Smartphones in all shapes and sizes
The mobile phone market is seemingly inexorably shifting towards smartphones. You may not think that you could or would want a smartphone, but it seems as though the market is deciding for you, with any number of phone vendors offering up either direct smartphones, or so-called “feature” phones that offer many of the core smartphone offerings. That’s features like included email, web browsing and if you’re lucky a little light document reading.
It’s arguably a similar kind of situation that existed with mobile phones around fifteen years ago. Mobiles themselves were still pretty clunky creatures, and plenty of folk could rather easily say that they had no use for a phone that was always on them. In today’s connected world, there are few that would make that claim. A smartphone just takes that to the next level, matching up your email and other functions to your location no matter where you are. We’re even starting to see some reasonably priced data plans to go with smartphones, taking the bill shock problem out of the equation.

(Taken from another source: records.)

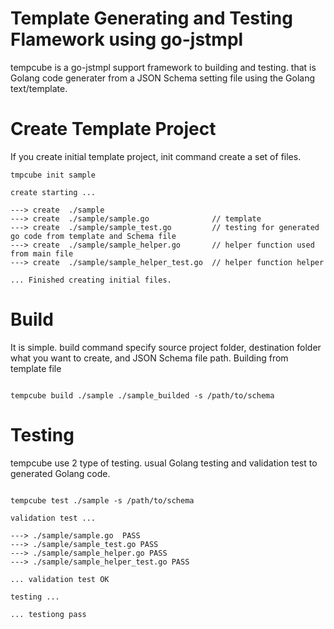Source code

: # Template Generating and Testing Flamework using go-jstmpl

tempcube is a go-jstmpl support framework to building and testing.
that is Golang code generater from a JSON Schema setting file using the Golang text/template.  

# Create Template Project

If you create initial template project, init command create a set of files.

```sh:
tmpcube init sample

create starting ...

---> create  ./sample
---> create  ./sample/sample.go              // template
---> create  ./sample/sample_test.go         // testing for generated go code from template and Schema file
---> create  ./sample/sample_helper.go       // helper function used from main file 
---> create  ./sample/sample_helper_test.go  // helper function helper

... Finished creating initial files.

```


# Build

It is simple. build command specify source project folder, destination folder what you want to create,
and JSON Schema file path.
Building from template file 

```sh:

tempcube build ./sample ./sample_builded -s /path/to/schema

```

# Testing

tempcube use 2 type of testing. usual Golang testing and validation test to generated Golang code.

```sh:

tempcube test ./sample -s /path/to/schema

validation test ...

---> ./sample/sample.go  PASS
---> ./sample/sample_test.go PASS
---> ./sample/sample_helper.go PASS
---> ./sample/sample_helper_test.go PASS

... validation test OK

testing ...

... testiong pass

```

We’re also seeing a lot more variance in what smart phones look like. For the past couple of years, most manufacturers have made smartphone that, for better or worse, aped the simple style of Apple’s iPhone lines. iPhones have been popular, so it made a certain amount of sense to do so. Still, there are those who don’t want a touchscreen-only phone, or don’t want an Apple phone full stop.

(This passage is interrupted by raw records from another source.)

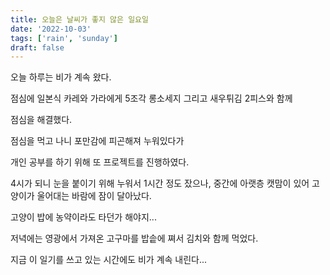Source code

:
 ```yaml
---
title: 오늘은 날씨가 좋지 않은 일요일
date: '2022-10-03'
tags: ['rain', 'sunday']
draft: false
---
```


오늘 하루는 비가 계속 왔다.

점심에 일본식 카레와
가라에게 5조각 롱소세지 그리고 새우튀김 2피스와 함께

점심을 해결했다.

점심을 먹고 나니 포만감에 피곤해져 누워있다가

개인 공부를 하기 위해 또 프로젝트를 진행하였다.

4시가 되니 눈을 붙이기 위해 누워서 1시간 정도 잤으나,
중간에 아랫층 캣맘이 있어 고양이가 울어대는 바람에 잠이 달아났다.

고양이 밥에 농약이라도 타던가 해야지...

저녁에는 영광에서 가져온 고구마를 밥솥에 쪄서 김치와 함께 먹었다.

지금 이 일기를 쓰고 있는 시간에도 비가 계속 내린다...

I went to a preview — not quite a launch, as it’s not quite clear as to what the company involved will actually sell in the Australian marketplace — of a number of new technology products from Chinese company Huawei recently. You’ve most likely never heard of Huawei, although the chances are decent you may have interacted with some of the company’s technology in one way or the other. As an example, outside of Telstra, all the USB modems currently offered for mobile broadband by Australia’s telecommunications companies are Huawei modems.

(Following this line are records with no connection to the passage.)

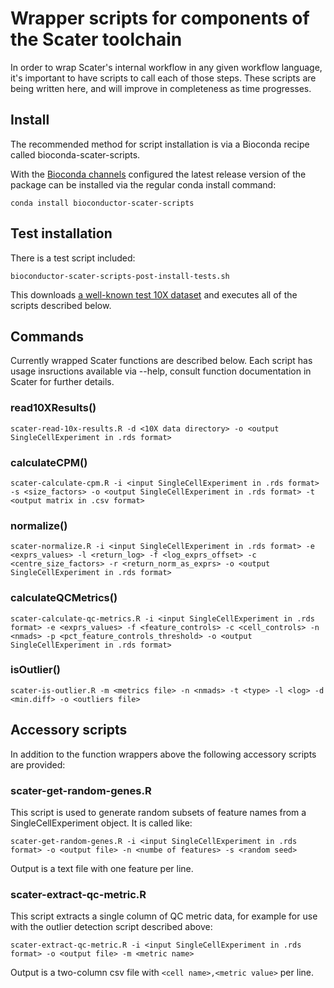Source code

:# Wrapper scripts for components of the Scater toolchain

In order to wrap Scater's internal workflow in any given workflow language, it's important to have scripts to call each of those steps. These scripts are being written here, and will improve in completeness as time progresses. 

## Install

The recommended method for script installation is via a Bioconda recipe called bioconda-scater-scripts. 

With the [Bioconda channels](https://bioconda.github.io/#set-up-channels) configured the latest release version of the package can be installed via the regular conda install command:

```
conda install bioconductor-scater-scripts
```

## Test installation

There is a test script included:

```
bioconductor-scater-scripts-post-install-tests.sh
```

This downloads [a well-known test 10X dataset]('https://s3-us-west-2.amazonaws.com/10x.files/samples/cell/pbmc3k/pbmc3k_filtered_gene_bc_matrices.tar.gz) and executes all of the scripts described below.

## Commands

Currently wrapped Scater functions are described below. Each script has usage insructions available via --help, consult function documentation in Scater for further details.

### read10XResults()

```
scater-read-10x-results.R -d <10X data directory> -o <output SingleCellExperiment in .rds format>
```    

### calculateCPM() 

```
scater-calculate-cpm.R -i <input SingleCellExperiment in .rds format> -s <size_factors> -o <output SingleCellExperiment in .rds format> -t <output matrix in .csv format>
```

### normalize()

```
scater-normalize.R -i <input SingleCellExperiment in .rds format> -e <exprs_values> -l <return_log> -f <log_exprs_offset> -c <centre_size_factors> -r <return_norm_as_exprs> -o <output SingleCellExperiment in .rds format>
```

### calculateQCMetrics()

```
scater-calculate-qc-metrics.R -i <input SingleCellExperiment in .rds format> -e <exprs_values> -f <feature_controls> -c <cell_controls> -n <nmads> -p <pct_feature_controls_threshold> -o <output SingleCellExperiment in .rds format>
``` 

### isOutlier()

```
scater-is-outlier.R -m <metrics file> -n <nmads> -t <type> -l <log> -d <min.diff> -o <outliers file>
```

## Accessory scripts

In addition to the function wrappers above the following accessory scripts are provided:

### scater-get-random-genes.R 

This script is used to generate random subsets of feature names from a SingleCellExperiment object. It is called like:

```
scater-get-random-genes.R -i <input SingleCellExperiment in .rds format> -o <output file> -n <numbe of features> -s <random seed>
```

Output is a text file with one feature per line.

### scater-extract-qc-metric.R

This script extracts a single column of QC metric data, for example for use with the outlier detection script described above:

```
scater-extract-qc-metric.R -i <input SingleCellExperiment in .rds format> -o <output file> -m <metric name>
```

Output is a two-column csv file with `<cell name>,<metric value>` per line.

One of the potential products that Huawei executives showed off to me were a range of Android phones. There were, predictably, phones that carried that standard “iPhone” style big-screen experience, for those that want it. There was a Google-branded phone that we may see by the end of the year, similar to the HTC Desire but a fair bit smaller, and potentially a bit cheaper. Also in attendance was an oddly small Android phone, the U8300 that featured a tiny physical keyboard. From a very brief test of the phone, it’s not going to challenge a Blackberry for keyboard dominance, but if you wanted a cheap smartphone with a keyboard, it might be worth considering.
There’s no clear indication that any of these phones will come to the Australian marketplace, and even if they do they’re highly unlikely to be directly labelled as Huawei phones. That mirrors a much larger tech reality, however, as many seemingly “competing” tech products come from the same core providers to a given tech company’s recipes. Yes, even Apple’s products are sourced this way.
I guess at least if we are all going to be gently shoved into the smartphone world, it’s good to see that it’s not going to be within a one-size-fits-all model, and variances for taste, style and usability will still be possible. What shape smartphone do you want?